[WORK INSTRUCTION]:
Every entry below is to be copied word for word, with its pictures removed.

Entries taken from a collection
---------------

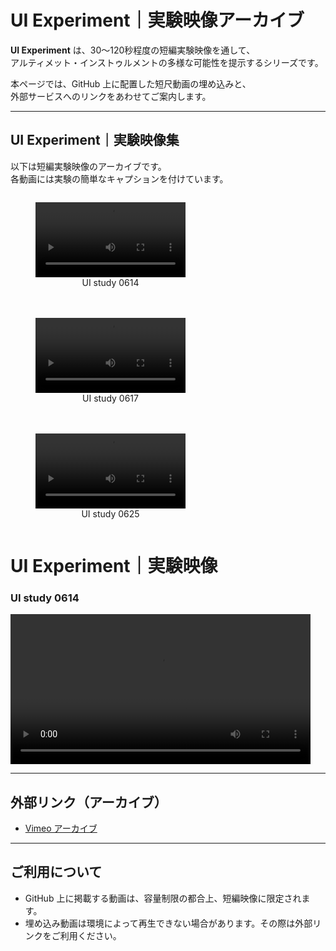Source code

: # UI Experiment｜実験映像アーカイブ

**UI Experiment** は、30〜120秒程度の短編実験映像を通して、  
アルティメット・インストゥルメントの多様な可能性を提示するシリーズです。  

本ページでは、GitHub 上に配置した短尺動画の埋め込みと、  
外部サービスへのリンクをあわせてご案内します。

---

## UI Experiment｜実験映像集

以下は短編実験映像のアーカイブです。  
各動画には実験の簡単なキャプションを付けています。

<div style="display: flex; flex-wrap: wrap; gap: 20px;">

  <figure style="text-align: center;">
    <video controls width="240">
      <source src="ul_experiment_0614.mp4" type="video/mp4">
    </video>
    <figcaption>UI study 0614</figcaption>
  </figure>

  <figure style="text-align: center;">
    <video controls width="240">
      <source src="ul_experiment_0617.mp4" type="video/mp4">
    </video>
    <figcaption>UI study 0617</figcaption>
  </figure>

  <figure style="text-align: center;">
    <video controls width="240">
      <source src="ul_experiment_0625.mp4" type="video/mp4">
    </video>
    <figcaption>UI study 0625</figcaption>
  </figure>

</div>



# UI Experiment｜実験映像

### UI study 0614

<video controls width="480">
  <source src="ul_experiment_0614.mp4" type="video/mp4">
  お使いのブラウザは video タグに対応していません。
</video>

---

## 外部リンク（アーカイブ）

- [Vimeo アーカイブ](https://vimeo.com/xxxxx)  

---

## ご利用について
- GitHub 上に掲載する動画は、容量制限の都合上、短編映像に限定されます。  
- 埋め込み動画は環境によって再生できない場合があります。その際は外部リンクをご利用ください。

---------------

[FINAL ANSWER]:
Source code

: # UI Experiment｜実験映像アーカイブ

**UI Experiment** は、30〜120秒程度の短編実験映像を通して、  
アルティメット・インストゥルメントの多様な可能性を提示するシリーズです。  

本ページでは、GitHub 上に配置した短尺動画の埋め込みと、  
外部サービスへのリンクをあわせてご案内します。

---

## UI Experiment｜実験映像集

以下は短編実験映像のアーカイブです。  
各動画には実験の簡単なキャプションを付けています。

<div style="display: flex; flex-wrap: wrap; gap: 20px;">

  <figure style="text-align: center;">
    <video controls width="240">
      <source src="ul_experiment_0614.mp4" type="video/mp4">
    </video>
    <figcaption>UI study 0614</figcaption>
  </figure>

  <figure style="text-align: center;">
    <video controls width="240">
      <source src="ul_experiment_0617.mp4" type="video/mp4">
    </video>
    <figcaption>UI study 0617</figcaption>
  </figure>

  <figure style="text-align: center;">
    <video controls width="240">
      <source src="ul_experiment_0625.mp4" type="video/mp4">
    </video>
    <figcaption>UI study 0625</figcaption>
  </figure>

</div>



# UI Experiment｜実験映像

### UI study 0614

<video controls width="480">
  <source src="ul_experiment_0614.mp4" type="video/mp4">
  お使いのブラウザは video タグに対応していません。
</video>

---

## 外部リンク（アーカイブ）

- [Vimeo アーカイブ](https://vimeo.com/xxxxx)  

---

## ご利用について
- GitHub 上に掲載する動画は、容量制限の都合上、短編映像に限定されます。  
- 埋め込み動画は環境によって再生できない場合があります。その際は外部リンクをご利用ください。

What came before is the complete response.